What you will do: How many of the lines in the material underneath include the string "optional"? State the number only.
+===+
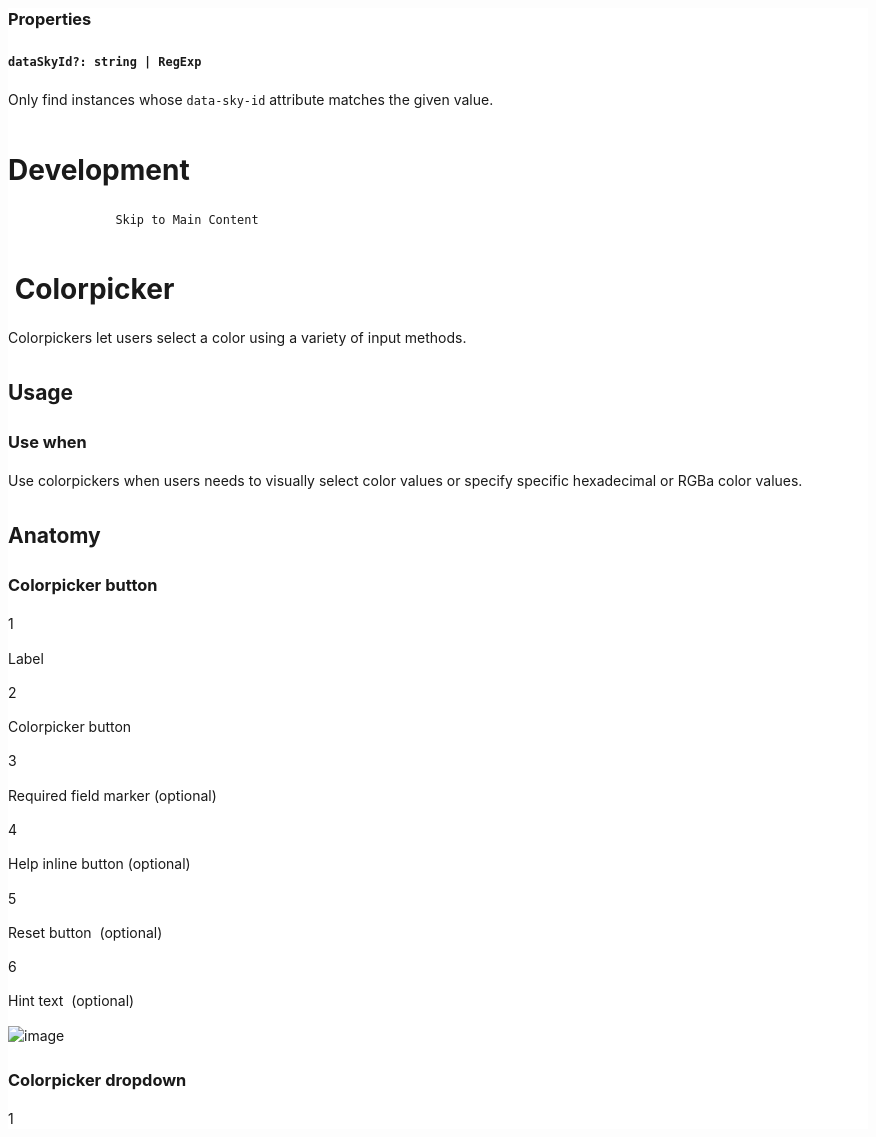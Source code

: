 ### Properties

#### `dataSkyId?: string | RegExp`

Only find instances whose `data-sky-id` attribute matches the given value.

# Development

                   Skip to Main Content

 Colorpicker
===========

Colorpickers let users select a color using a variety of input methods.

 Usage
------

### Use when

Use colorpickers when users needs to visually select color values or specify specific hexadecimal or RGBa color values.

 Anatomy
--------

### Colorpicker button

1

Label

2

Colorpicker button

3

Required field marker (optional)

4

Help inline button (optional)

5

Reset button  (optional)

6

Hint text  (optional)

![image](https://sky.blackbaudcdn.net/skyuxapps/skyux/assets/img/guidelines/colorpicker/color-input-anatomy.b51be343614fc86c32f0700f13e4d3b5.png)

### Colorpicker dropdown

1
+===+
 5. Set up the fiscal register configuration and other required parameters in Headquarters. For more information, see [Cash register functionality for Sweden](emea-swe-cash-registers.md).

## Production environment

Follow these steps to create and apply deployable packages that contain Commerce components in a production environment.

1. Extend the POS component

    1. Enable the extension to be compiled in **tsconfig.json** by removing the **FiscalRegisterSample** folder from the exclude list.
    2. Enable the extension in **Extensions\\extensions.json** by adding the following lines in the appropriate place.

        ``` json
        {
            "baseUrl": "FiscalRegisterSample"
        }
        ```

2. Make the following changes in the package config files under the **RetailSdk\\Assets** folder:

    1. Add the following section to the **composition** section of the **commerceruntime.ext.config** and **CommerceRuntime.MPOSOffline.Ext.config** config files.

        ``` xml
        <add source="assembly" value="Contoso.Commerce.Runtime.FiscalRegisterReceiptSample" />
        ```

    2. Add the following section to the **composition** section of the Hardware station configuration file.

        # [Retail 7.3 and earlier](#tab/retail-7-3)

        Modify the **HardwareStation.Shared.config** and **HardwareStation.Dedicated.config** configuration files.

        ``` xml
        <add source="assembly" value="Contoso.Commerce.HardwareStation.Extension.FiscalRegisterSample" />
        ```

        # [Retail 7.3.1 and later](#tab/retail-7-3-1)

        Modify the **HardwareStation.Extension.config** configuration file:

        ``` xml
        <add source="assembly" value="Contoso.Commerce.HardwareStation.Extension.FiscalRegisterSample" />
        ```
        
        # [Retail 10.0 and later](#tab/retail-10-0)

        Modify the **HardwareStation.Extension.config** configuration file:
+===+
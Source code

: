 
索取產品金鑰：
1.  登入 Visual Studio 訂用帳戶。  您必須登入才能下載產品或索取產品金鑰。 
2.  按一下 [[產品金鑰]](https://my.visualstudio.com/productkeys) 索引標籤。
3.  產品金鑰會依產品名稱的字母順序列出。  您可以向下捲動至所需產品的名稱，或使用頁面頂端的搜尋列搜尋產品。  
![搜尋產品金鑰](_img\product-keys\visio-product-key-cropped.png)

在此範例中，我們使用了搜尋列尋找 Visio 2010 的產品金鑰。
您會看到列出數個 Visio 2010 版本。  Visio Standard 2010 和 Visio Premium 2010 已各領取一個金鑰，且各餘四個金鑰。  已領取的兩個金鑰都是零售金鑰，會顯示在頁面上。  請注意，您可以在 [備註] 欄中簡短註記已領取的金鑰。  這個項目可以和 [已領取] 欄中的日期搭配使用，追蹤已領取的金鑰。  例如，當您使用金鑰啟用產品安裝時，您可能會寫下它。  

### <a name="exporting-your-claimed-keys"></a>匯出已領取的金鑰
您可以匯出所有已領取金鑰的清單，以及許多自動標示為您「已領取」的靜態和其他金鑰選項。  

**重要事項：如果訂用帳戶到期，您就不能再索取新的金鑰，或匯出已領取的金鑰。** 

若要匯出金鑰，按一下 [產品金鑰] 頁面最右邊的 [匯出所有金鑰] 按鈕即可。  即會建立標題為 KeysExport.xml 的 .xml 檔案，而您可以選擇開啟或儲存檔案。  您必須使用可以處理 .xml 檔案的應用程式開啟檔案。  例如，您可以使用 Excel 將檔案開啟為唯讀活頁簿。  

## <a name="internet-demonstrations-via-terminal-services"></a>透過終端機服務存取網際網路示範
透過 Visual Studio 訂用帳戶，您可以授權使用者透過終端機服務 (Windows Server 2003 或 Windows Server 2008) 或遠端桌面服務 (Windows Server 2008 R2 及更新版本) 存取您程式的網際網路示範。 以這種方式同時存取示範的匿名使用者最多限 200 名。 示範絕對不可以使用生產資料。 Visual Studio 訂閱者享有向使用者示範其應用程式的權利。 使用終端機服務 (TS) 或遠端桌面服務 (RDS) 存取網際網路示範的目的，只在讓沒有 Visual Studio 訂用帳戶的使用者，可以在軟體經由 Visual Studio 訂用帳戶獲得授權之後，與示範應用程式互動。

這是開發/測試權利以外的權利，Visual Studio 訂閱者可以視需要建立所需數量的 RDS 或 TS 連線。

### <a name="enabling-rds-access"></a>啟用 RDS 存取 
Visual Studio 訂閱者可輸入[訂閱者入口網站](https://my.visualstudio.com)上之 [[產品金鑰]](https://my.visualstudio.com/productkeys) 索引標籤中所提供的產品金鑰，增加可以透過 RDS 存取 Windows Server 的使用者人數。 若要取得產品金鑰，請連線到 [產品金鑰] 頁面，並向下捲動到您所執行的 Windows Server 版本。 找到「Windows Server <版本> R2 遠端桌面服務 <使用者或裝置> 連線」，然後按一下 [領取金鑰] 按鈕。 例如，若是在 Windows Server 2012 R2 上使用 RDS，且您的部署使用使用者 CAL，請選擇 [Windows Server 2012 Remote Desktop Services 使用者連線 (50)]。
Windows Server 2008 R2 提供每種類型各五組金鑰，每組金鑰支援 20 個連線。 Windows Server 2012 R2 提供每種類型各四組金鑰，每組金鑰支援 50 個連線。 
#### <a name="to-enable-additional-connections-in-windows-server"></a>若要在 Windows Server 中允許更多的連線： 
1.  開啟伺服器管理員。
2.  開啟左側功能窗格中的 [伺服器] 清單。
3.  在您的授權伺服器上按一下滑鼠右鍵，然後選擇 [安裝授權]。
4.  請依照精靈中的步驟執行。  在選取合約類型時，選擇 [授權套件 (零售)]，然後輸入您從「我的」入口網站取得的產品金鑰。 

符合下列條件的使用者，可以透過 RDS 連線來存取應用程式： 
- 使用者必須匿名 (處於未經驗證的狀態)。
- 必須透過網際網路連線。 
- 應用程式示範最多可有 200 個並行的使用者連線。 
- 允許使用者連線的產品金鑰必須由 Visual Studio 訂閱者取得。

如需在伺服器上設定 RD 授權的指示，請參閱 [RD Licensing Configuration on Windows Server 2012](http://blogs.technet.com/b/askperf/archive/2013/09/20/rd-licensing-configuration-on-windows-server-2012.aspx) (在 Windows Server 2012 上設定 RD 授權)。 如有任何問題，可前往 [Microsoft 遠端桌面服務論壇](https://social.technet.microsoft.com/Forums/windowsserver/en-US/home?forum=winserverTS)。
+===+
Written answer: 4